If it ain’t broke, …
Someone was kind enough a few weeks ago to comment on Hacker News that “Opam on Windows is a masterpiece of engineering”. There’s certainly a lot which has to go on under the hood to create what I believe is the necessary baseline experience. Unfortunately, it doesn’t always work out.
10 days ago, a new user popped up on our Discourse forum with a failure of some core packages to work on Windows. The OP was using MSYS2, which at the moment has slightly less support than the recommended Cygwin, but it looked to me like either my ocaml/opam-repository#28897 or ocaml/ocamlfind#112 ought to fix things.
Except it didn’t, and it wasn’t until today that I was able to reproduce the problem, and figure out what was going on. As it happens, once I could reproduce it, this was easy for me to work out, but it shines an interesting light on to a subtle bit of opam’s Windows internals and consequently something that either the OP or a packager has misunderstood and it also finally goads me into standing on my soapbox and shouting from the rafters:
Code should be changed if and only if a bug is being fixed or an actual user-facing feature is being implemented! The risk of regression ALWAYS outweighs the benefit of refactoring UNLESS you’re actually changing something else.

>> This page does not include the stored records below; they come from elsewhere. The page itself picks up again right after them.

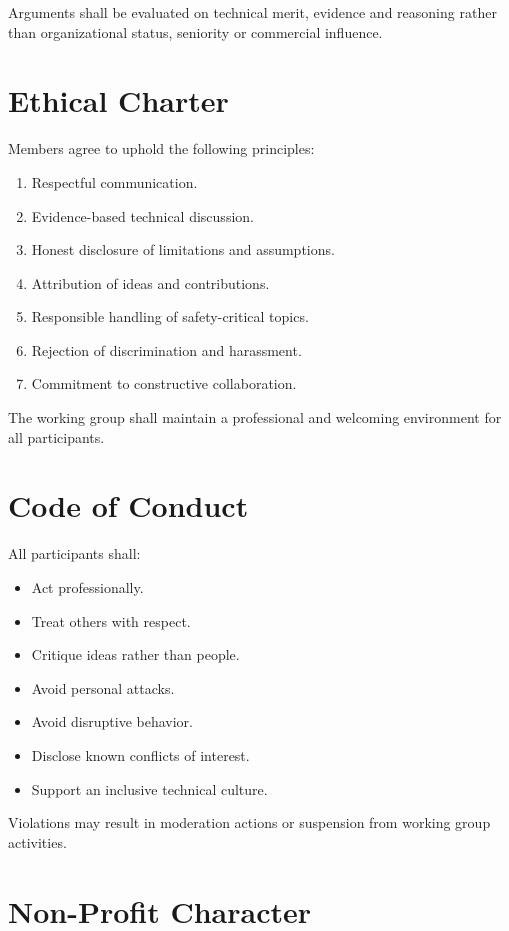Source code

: \documentclass[11pt,a4paper]{article}
\begin{document}
Arguments shall be evaluated on technical merit, evidence and reasoning
rather than organizational status, seniority or commercial influence.

\section{Ethical Charter}

Members agree to uphold the following principles:

\begin{enumerate}
\item Respectful communication.
\item Evidence-based technical discussion.
\item Honest disclosure of limitations and assumptions.
\item Attribution of ideas and contributions.
\item Responsible handling of safety-critical topics.
\item Rejection of discrimination and harassment.
\item Commitment to constructive collaboration.
\end{enumerate}

The working group shall maintain a professional and welcoming
environment for all participants.

\section{Code of Conduct}

All participants shall:

\begin{itemize}
\item Act professionally.
\item Treat others with respect.
\item Critique ideas rather than people.
\item Avoid personal attacks.
\item Avoid disruptive behavior.
\item Disclose known conflicts of interest.
\item Support an inclusive technical culture.
\end{itemize}

Violations may result in moderation actions or suspension from working
group activities.

\section{Non-Profit Character}
\end{document}

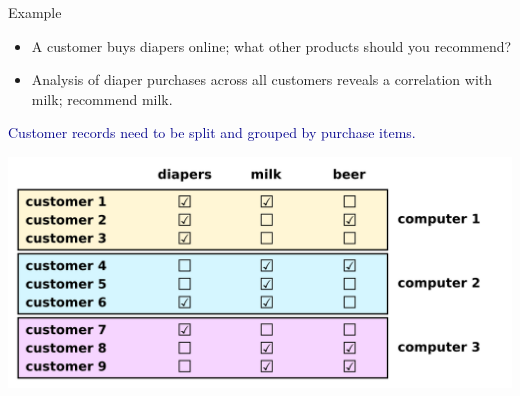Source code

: \documentclass{beamer}
\begin{document}
\begin{frame}{}
\begin{block}{Example}
\begin{itemize}
\item A customer buys diapers online; what other products should you recommend?
\item Analysis of diaper purchases across all customers reveals a correlation with milk; recommend milk.
\end{itemize}
\end{block}

\vfill
\textcolor{darkblue}{Customer records need to be split and grouped by purchase items.}

\begin{center}
\includegraphics[width=0.9\linewidth]{distributed_data.png}
\end{center}
\end{frame}
\end{document}
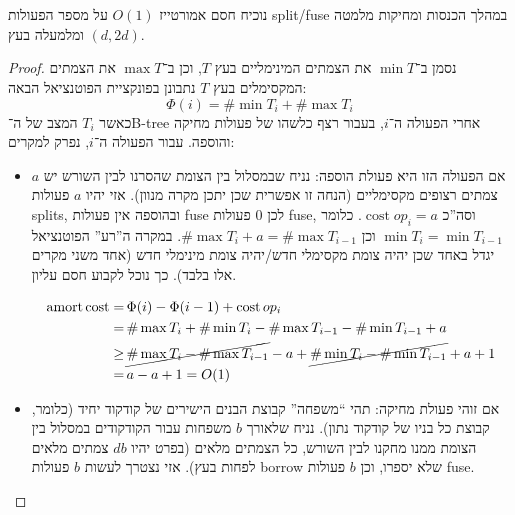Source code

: \documentclass[]{article}
\theoremstyle{definition}
\DeclareMathOperator\amort   {amort}
\DeclareMathOperator\cost    {cost}
\begin{document}
    \section{}
    נוכיח חסם אמורטייז $O(1)$ על מספר הפעולות split/fuse במהלך הכנסות ומחיקות מלמטה ומלמעלה בעץ $(d, 2d)$. \begin{proof}
        נסמן ב־$\min T$ את הצמתים המינימליים בעץ $T$, וכן ב־$\max T$ את הצמתים המקסימלים בעץ $T$
        נתבונן בפונקציית הפוטנציאל הבאה: 
        \[ \Phi(i) = \#\min T_i + \#\max T_i \]
        כאשר $T_i$ המצב של ה־B-tree אחרי הפעולה ה־$i$, בעבור רצף כלשהו של פעולות מחיקה והוספה. 
        עבור הפעולה ה־$i$, נפרק למקרים: 
        \begin{itemize}
            \item אם הפעולה הזו היא פעולת הוספה: 
            נניח שבמסלול בין הצומת שהסרנו לבין השורש יש $a$ צמתים רצופים מקסימליים (הנחה זו אפשרית שכן יתכן מקרה מנוון). אזי יהיו $a$ פעולות splits, ובהוספה אין פעולות fuse לכן 0 פעולות fuse, וסה''כ $\cost op_i = a$. כלומר $\min T_i = \min T_{i - 1}$ וכן $\#\max T_i + a = \#\max T_{i - 1}$. 
            במקרה ה''רע'' הפוטנציאל יגדל באחד שכן יהיה צומת מקסימלי חדש/יהיה צומת מינימלי חדש (אחד משני מקרים אלו בלבד). כך נוכל לקבוע חסם עליון. 
            
            \begin{align*}
                \amort \cost =\, &\Phi(i) - \Phi(i - 1) + \cost op_i \\
                =\, &\#\max T_i + \#\min T_i - \#\max T_{i - 1} - \#\min T_{i - 1} + a \\
                \ge\, &\cancel{\#\max T_{i} - \#\max T_{i - 1}} - a + \cancel{\# \min T_{i} - \#\min T_{i - 1}} + a + 1 \\
                =\, &a - a + 1 = O(1)
            \end{align*}
            
            \item אם זוהי פעולת מחיקה: תהי ``משפחה'' קבוצת הבנים הישירים של קודקוד יחיד (כלומר, קבוצת כל בניו של קודקוד נתון). נניח שלאורך $b$ משפחות עבור הקודקודים במסלול בין הצומת ממנו מחקנו לבין השורש, כל הצמתים מלאים (בפרט יהיו $db$ צמתים מלאים לפחות בעץ). אזי נצטרך לעשות $b$ פעולות borrow שלא יספרו, וכן $b$ פעולות fuse. 
            

\end{itemize}
\end{proof}
\end{document}

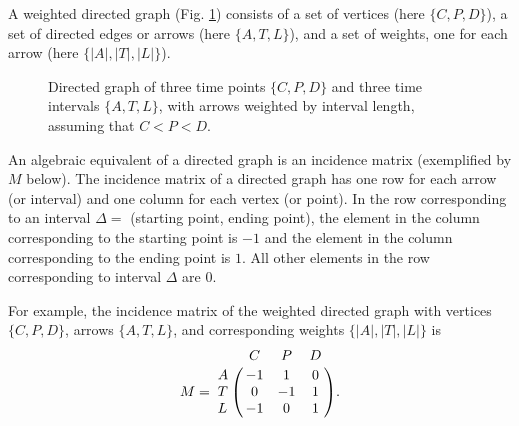 \documentclass{bmcart}
\begin{document}
A weighted directed graph (Fig. \ref{fig:digraph}) consists of a set of vertices (here $\{C,P,D\}$), 
a set of directed edges or arrows (here $\{A,T,L\}$), 
and a set of weights, one for each arrow (here $\{|A|,|T|,|L|\}$).


\begin{figure}[h!]
 \captionsetup{width=.8\linewidth}
\centering
{}
\caption{Directed graph of three time points $\{C,P,D\}$
and three time intervals $\{A,T,L\}$, with arrows
weighted by interval length, assuming that $C<P<D$.}
\label{fig:digraph}
\end{figure}

An algebraic equivalent of a directed graph is an incidence matrix
(exemplified by $M$ below).
The incidence matrix of a directed graph has one row for each arrow (or interval)
and one column for each vertex (or point).
In the row corresponding to an interval $\Delta =$ (starting point, ending point),
the element in the column corresponding to the starting point is $-1$ and
the element in the column corresponding to the ending point is $1$.
All other elements in the row corresponding to interval $\Delta$ are $0$.

For example, the incidence matrix of the weighted directed graph
with vertices $\{C,P,D\}$, 
arrows $\{A,T,L\}$, 
and corresponding weights $\{|A|,|T|,|L|\}$ is
\[
M = \bordermatrix{~ & C & P & D \cr
A & -1 & 1 & 0 \cr
T & 0 & -1 & 1 \cr
L & -1 & 0 & 1 \cr}
.\]
\end{document}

The target of my particular ire is the wonderful ShellCheck tool. If you don’t use it already, then:
- You don’t have to write shell scripts, and should continue not having to write shell scripts for as long as possible! However, you may have to one day, so:
- You should absolutely start using it on the next shell script you have to write. You should also use it to check changes you make to existing scripts, too.
But what I’m finally going to come out and just say, is that you should never ever change a shell script just to please ShellCheck unless you actually have a bug report. If ShellCheck grumbles and warns something might cause a bug, then take it as a challenge - figure out the scenario in which that could be triggered, test it, fix it. If, as is often the case, it’s warning about an unhygienic construct which could go wrong but actually never will because, for example, the file names concerned don’t contain spaces and never will, then leave that script alone!

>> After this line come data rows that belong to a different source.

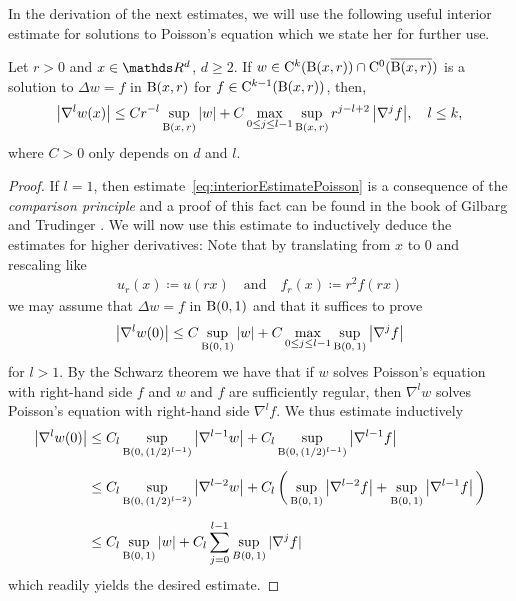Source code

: In the derivation of the next estimates, we will use the following useful interior estimate for solutions to Poisson's equation which we state her for further use.
\begin{lem}
  \label{lem:interiorEstimatePoisson}
  Let $r > 0$ and $x \in \R^d$, $d \geq 2$. 
  If $w \in \mathrm{C}^{k}(\mathrm{B}(x,r)) \cap \mathrm{C}^0(\overline{\mathrm{B}(x,r)})$ is a solution to $\Delta w = f$ in $\mathrm{B}(x,r)$ for $f \in \mathrm{C}^{k - 1}(\mathrm{B}(x,r))$, then,
  \begin{align}
    \label{eq:interiorEstimatePoisson}
    \big|\nabla^l w(x)\big| \leq C r^{-l} \sup_{\mathrm{B}(x,\,r)} |w| + C \max_{0 \leq j \leq l - 1} \sup_{\mathrm{B}(x,\,r)} r^{j - l + 2} \, \big|\nabla^j f\big|, \quad l \leq k,
  \end{align}
  where $C > 0$ only depends on $d$ and $l$.
\end{lem}

\begin{proof}
  If $l = 1$, then estimate~\eqref{eq:interiorEstimatePoisson} is a consequence of the \emph{comparison principle} and a proof of this fact can be found in the book of Gilbarg and Trudinger \cite[Sec.\@~3.4,~~ Eq.\@~(3.16)]{gilbarg}.
  We will now use this estimate to inductively deduce the estimates for higher derivatives:
  Note that by translating from $x$ to $0$ and rescaling like
  \begin{align*}
    u_r(x) \coloneqq u(rx) \quad\text{and}\quad f_r(x) \coloneqq r^2 f(rx)
  \end{align*}
  we may assume that $\Delta w = f$ in $\mathrm{B}(0,1)$ and that it suffices to prove
  \begin{align}
    \label{eq:interiorEstimatePoissonSimple}
    \big|\nabla^l w(0) \big| \leq C \sup_{\mathrm{B}(0,\,1)} |w| + C \max_{0 \leq j \leq l - 1} \sup_{\mathrm{B}(0,\,1)} \big|\nabla^j f\big|
  \end{align}
  for $l > 1$.
  By the Schwarz theorem we have that if $w$ solves Poisson's equation with right-hand side $f$ and $w$ and $f$ are sufficiently regular, then $\nabla^l w$ solves Poisson's equation with right-hand side $\nabla^l f$.
  We thus estimate inductively
  \begin{align*}
    \big|\nabla^l w(0)\big|
    &\leq C_l \sup_{\mathrm{B}(0,\, (1/2)^{l - 1})} \big|\nabla^{l - 1} w\big| + C_l \sup_{\mathrm{B}(0,\, (1/2)^{l-1})} \big|\nabla^{l - 1} f\big| \\[0.5em]
    &\leq C_l \sup_{\mathrm{B}(0,\, (1/2)^{l-2})} \big|\nabla^{l - 2} w\big| + C_l\, \bigg(\sup_{\mathrm{B}(0,\,1)} \big|\nabla^{l - 2} f\big| + \sup_{\mathrm{B}(0,\,1)} \big|\nabla^{l - 1} f\big| \,\bigg) \\[0.5em]
    &\leq C_l  \sup_{\mathrm{B}(0,\,1)} |w| + C_l \sum_{j = 0}^{l - 1} \sup_{B(0,\,1)} |\nabla^j f|
  \end{align*}
  which readily yields the desired estimate.
\end{proof}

What was actually going on here? The OP was seeing this effect when trying to install topkg:
C:\Users\DRA>opam install topkg
The following actions will be performed:
=== install 1 package
∗ topkg 1.1.1
<><> Processing actions <><><><><><><><><><><><><><><><><><><><><><><><><><> 🐫
⬇ retrieved topkg.1.1.1 (https://opam.ocaml.org/cache)

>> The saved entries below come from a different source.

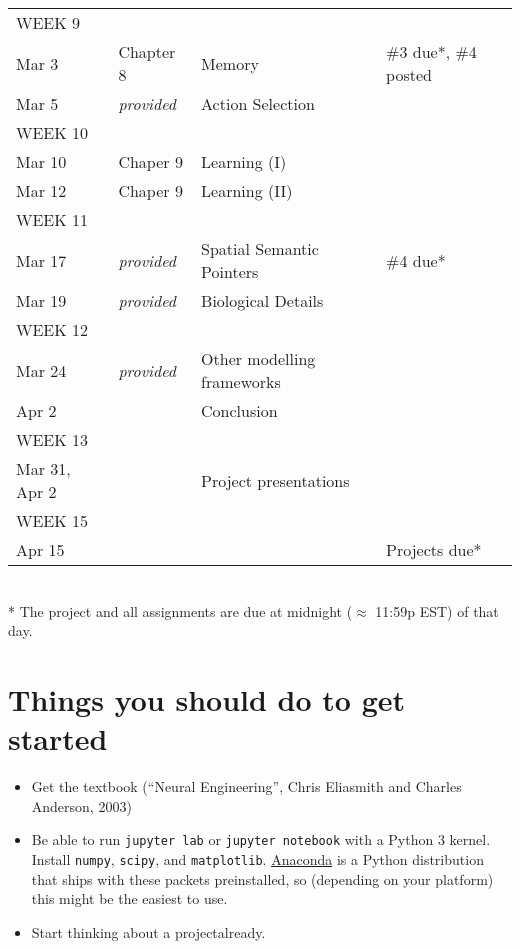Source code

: \documentclass[10pt,letterpaper,oneside]{article}
\begin{document}
\begin{center}
\begin{tabular}{p{2.5cm} p{2.5cm} p{6cm} p{3.75cm}}
	\footnotesize WEEK 9 & & & \\
	Mar 3 &
	Chapter 8 &
	Memory &
	\#3 due*, \#4 posted\\
	Mar 5 &
	\emph{provided} &
	Action Selection &
	\\[0.125cm]

	\footnotesize WEEK 10 & & & \\
	Mar 10 &
	Chaper 9 &
	Learning (I) &
	\\
	Mar 12 &
	Chaper 9 &
	Learning (II) &
	\\[0.125cm]

	\footnotesize WEEK 11 & & & \\
	Mar 17 &
	\emph{provided} &
	Spatial Semantic Pointers &
	\#4 due*\\
	Mar 19 &
	\emph{provided} &
	Biological Details &
	\\[0.125cm]

	\footnotesize WEEK 12 & & & \\
	Mar 24 &
	\emph{provided} &
	Other modelling frameworks &
	\\
	Apr 2 &
	&
	Conclusion &
	\\[0.125cm]

	\footnotesize WEEK 13 & & & \\
	Mar 31, Apr 2 &
	&
	Project presentations &
	\\[0.125cm]

	\footnotesize WEEK 15 & & & \\
	Apr 15 &
	&
	&
	Projects due* \\
	\bottomrule
\end{tabular}\\[0.2cm]
\footnotesize
* The project and all assignments are due at midnight ($\approx$ 11:59p EST) of that day.
\end{center}

\newpage

\section{Things you should do to get started}

\begin{itemize}
	\item Get the textbook (\enquote{Neural Engineering}, Chris Eliasmith and Charles Anderson, 2003)
	\item Be able to run \texttt{jupyter lab} or \texttt{jupyter notebook} with a Python 3 kernel. Install \texttt{numpy}, \texttt{scipy}, and \texttt{matplotlib}. \href{https://www.anaconda.com/distribution/}{Anaconda} is a Python distribution that ships with these packets preinstalled, so (depending on your platform) this might be the easiest to use.
	\item Start thinking about a project\textellipsis already.
\end{itemize}

\printbibliography
\end{document}
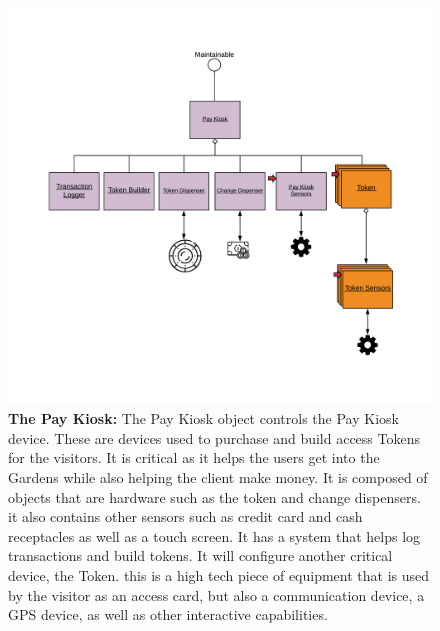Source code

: \documentclass[12pt]{article}
\begin{document}
\begin{figure}[H]
    \centerline{\includegraphics[scale=.20]{PayKiosk.png}}
    \caption{\textbf{The Pay Kiosk: }The Pay Kiosk object controls the Pay Kiosk device. These are devices used to 
purchase and build access Tokens for the visitors. It is critical as it helps the users get into 
the Gardens while also helping the client make money. It is composed of objects that are hardware such
 as the token and change dispensers. it also contains other sensors such as credit card and cash 
 receptacles as well as a touch screen. It has a system that helps log transactions and build tokens. 
 It will configure another critical device, the Token. this is a high tech piece of equipment that is 
 used by the visitor as an access card, but also a communication device, a GPS device, as well as 
 other interactive capabilities.}
    \label{fig:PayKiosk}
\end{figure} 
\end{document}
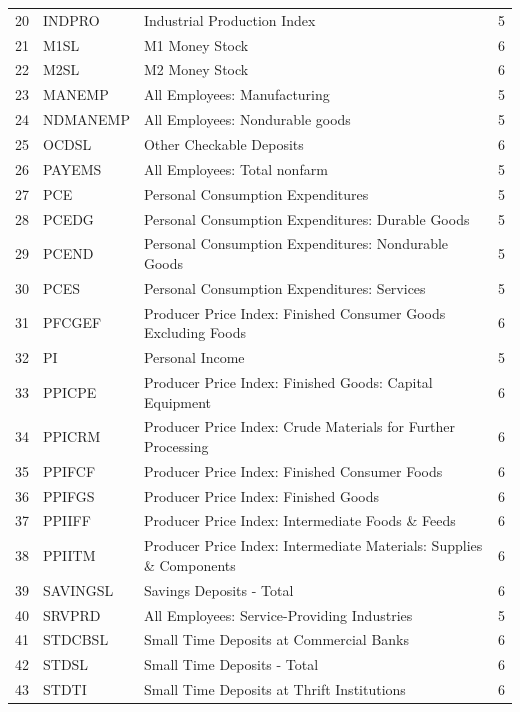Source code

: \documentclass[12pt,letterpaper,leqno,doublespacing]{article}
\begin{document}
\begin{appendices}
{{\begin{tabularx}{\textwidth}{llZc}
            20 & INDPRO & Industrial Production Index & 5 \\
            21 & M1SL & M1 Money Stock & 6 \\
            22 & M2SL & M2 Money Stock & 6 \\
            23 & MANEMP & All Employees: Manufacturing & 5 \\
            24 & NDMANEMP & All Employees: Nondurable goods & 5 \\
            25 & OCDSL & Other Checkable Deposits & 6 \\
            26 & PAYEMS & All Employees: Total nonfarm & 5 \\
            27 & PCE & Personal Consumption Expenditures & 5 \\
            28 & PCEDG & Personal Consumption Expenditures: Durable Goods & 5 \\
            29 & PCEND & Personal Consumption Expenditures: Nondurable Goods & 5 \\
            30 & PCES & Personal Consumption Expenditures: Services & 5 \\
            31 & PFCGEF & Producer Price Index: Finished Consumer Goods Excluding Foods & 6 \\
            32 & PI & Personal Income & 5 \\
            33 & PPICPE & Producer Price Index: Finished Goods: Capital Equipment & 6 \\
            34 & PPICRM & Producer Price Index: Crude Materials for Further Processing & 6 \\
            35 & PPIFCF & Producer Price Index: Finished Consumer Foods & 6 \\
            36 & PPIFGS & Producer Price Index: Finished Goods & 6 \\
            37 & PPIIFF & Producer Price Index: Intermediate Foods \& Feeds & 6 \\
            38 & PPIITM & Producer Price Index: Intermediate Materials: Supplies \& Components & 6 \\
            39 & SAVINGSL & Savings Deposits - Total & 6 \\
            40 & SRVPRD & All Employees: Service-Providing Industries & 5 \\
            41 & STDCBSL & Small Time Deposits at Commercial Banks & 6 \\
            42 & STDSL & Small Time Deposits - Total & 6 \\
            43 & STDTI & Small Time Deposits at Thrift Institutions & 6 \\

\end{tabularx}}}
\end{appendices}
\end{document}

[ERROR] The compilation of topkg.1.1.1 failed at "ocaml pkg/pkg.ml build --pkg-name topkg --dev-pkg false".
#=== ERROR while compiling topkg.1.1.1 ========================================#
# context 2.5.0 | win32/x86_64 | ocaml.4.14.2 | https://opam.ocaml.org#9bc1691da5d727ede095f83c019b92087a7da33e
# path C:\Devel\Roots\msys2-testing-native\default\.opam-switch\build\topkg.1.1.1
# command C:\Devel\Roots\msys2-testing-native\default\bin\ocaml.exe pkg/pkg.ml build --pkg-name topkg --dev-pkg false
# exit-code 125
# env-file C:\Devel\Roots\msys2-testing-native\log\topkg-8308-179b77.env
# output-file C:\Devel\Roots\msys2-testing-native\log\topkg-8308-179b77.out
### output ###
# Exception: Fl_package_base.No_such_package ("findlib", "").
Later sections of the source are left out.